Consider the familiar Riemann surface

$$ Y_1(N) = \Gamma_1(N) \backslash \mathcal{H} $$

where $\mathcal{H}$ is the upper half-plane and $\Gamma_1(N)$ is the subgroup of matrices in $SL_2(\mathbb{Z})$ which are congruent to $\begin{pmatrix} 1 & * \\\ 0 & 1 \end{pmatrix}$ modulo $N$.

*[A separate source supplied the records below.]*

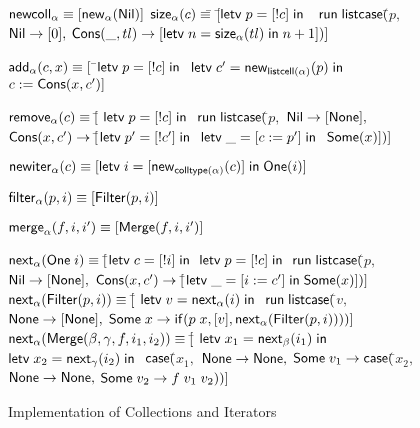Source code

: \begin{figure}
\mbox{}
\begin{specification}
$\mathsf{newcoll}_\alpha \equiv [\mathsf{new}_{\alpha}(\mathsf{Nil})]$ 
$\mathsf{size}_\alpha(c) \equiv $\=
         $[$\=$\mathsf{letv}\;p = [!c]\;\mathsf{in}\;$ 
\nextline\> \>$\;
               \mathsf{run}\; \mathsf{listcase}($\=$p,$ 
\nextline\> \>                   \>$\mathsf{Nil} \to [0],$
\nextline\> \>                   \>$\mathsf{Cons}(\_, tl) \to 
                                     [\mathsf{letv}\;n = \mathsf{size}_\alpha(tl)\;\mathsf{in}\;n+1])]$

$\mathsf{add}_\alpha(c, x) \equiv [$
          \=$\mathsf{letv}\;p = [!c]\;\mathsf{in}\;$ 
\nextline \>$\mathsf{letv}\;c' = \mathsf{new}_{\mathsf{listcell}(\alpha)}(p)\;\mathsf{in}\;$ 
\nextline \>$c := \mathsf{Cons}(x, c')]$ 

$\mathsf{remove}_\alpha(c) \equiv [$\=
            $\mathsf{letv}\;p = [!c]\;\mathsf{in}\;$ 
\nextline \>$\mathsf{run}\;\mathsf{listcase}($\=$p,$ 
\nextline \>                                \>$\mathsf{Nil} \to [\mathsf{None}],$ 
\nextline \>                                \>$\mathsf{Cons}(x, c') \to [$\=$\mathsf{letv}\;p' = [!c']\;\mathsf{in}\;$ 
\nextline \>                                \> \>$\mathsf{letv}\;\_ = [c := p']\;\mathsf{in}\;$ 
\nextline \>                                \> \>$\mathsf{Some}(x)])]$

$\mathsf{newiter}_\alpha(c) \equiv [\mathsf{letv}\;i = [\mathsf{new}_{\mathsf{colltype}(\alpha)}(c)]\;\mathsf{in}\;\mathsf{One}(i)]$

$\mathsf{filter}_\alpha(p, i) \equiv [\mathsf{Filter}(p, i)]$

$\mathsf{merge}_\alpha(f, i, i') \equiv [\mathsf{Merge}(f, i, i')]$ 

$\mathsf{next}_\alpha(\mathsf{One}\;i) \equiv [$\=$\mathsf{letv}\;c = [!i]\;\mathsf{in}\;$ 
\nextline \> $\mathsf{letv}\;p = [!c]\;\mathsf{in}\;$ 
\nextline \> $\mathsf{run}\;\mathsf{listcase}($\=$p,$ 
\nextline \>                                  \>$\mathsf{Nil} \to [\mathsf{None}],$ 
\nextline \>                                  \>$\mathsf{Cons}(x, c') \to [$\=$\mathsf{letv}\;\_ = [i := c']\;\mathsf{in}\;\mathsf{Some}(x)])]$ 
$\mathsf{next}_\alpha(\mathsf{Filter}(p, i)) \equiv [$\= 
           $\letv{v}{\nextiter_\alpha(i)}$ 
\nextline\>$\mathsf{run}\;\mathsf{listcase}($\=$v,$ 
\nextline\>\> $\mathsf{None} \to [\mathsf{None}],$ 
\nextline\>\> $\mathsf{Some}\;x \to \mathsf{if}({p\;x}, {[v]}, {\mathsf{next}_\alpha(\mathsf{Filter}(p,i))}))]$ 
$\mathsf{next}_\alpha(\mathsf{Merge}(\beta, \gamma, f, i_1, i_2)) \equiv [$\=
            $\mathsf{letv}\;x_1 = \mathsf{next}_\beta(i_1)\;\mathsf{in}\;$ 
\nextline\> $\mathsf{letv}\;x_2 = \mathsf{next}_\gamma(i_2)\;\mathsf{in}\;$ 
\nextline\> $\mathsf{case}($\=$x_1,$ 
\nextline\> \>           $\mathsf{None} \to \mathsf{None},$ 
\nextline\> \>           $\mathsf{Some}\;v_1 \to \mathsf{case}($\=$x_2,$ 
\nextline\> \> \>                                 $\mathsf{None} \to \mathsf{None},$
\> \> \>                                 $\mathsf{Some}\;v_2 \to f\;v_1\;v_2))]$
                                                   
\end{specification}
\caption{Implementation of Collections and Iterators}
\label{iterator-implementation}
\end{figure}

It's a standard theorem that $Y_1(N)$ has a canonical model as an algebraic curve over $\mathbb{Q}$, and this model is a moduli space for pairs $(E, P)$ where $E$ is an elliptic curve and $P$ is an point of order $N$, with the map from $\Gamma_1(N) \backslash \mathcal{H}$ given by sending $\tau$ to $(\mathbb{C} / (\mathbb{Z} + \mathbb{Z} \tau), 1/N)$,

I used to believe that the function field of this canonical $\mathbb{Q}$-model was exactly the meromorphic $\Gamma_1(N)$-invariant functions (with sufficiently slow growth at the cusps) whose $q$-expansions at $\infty$ have coefficients in $\mathbb{Q}$. But some stuff I've just read on Siegel units convinces me that this can't be true.

- Can one characterize the rational functions on the canonical $\mathbb{Q}$-model in terms of $q$-expansions?
- Does the field of modular functions with rational $q$-expansions also give a model of $Y_1(N)$ over $\mathbb{Q}$? If so, does it have any natural interpretation as a moduli space?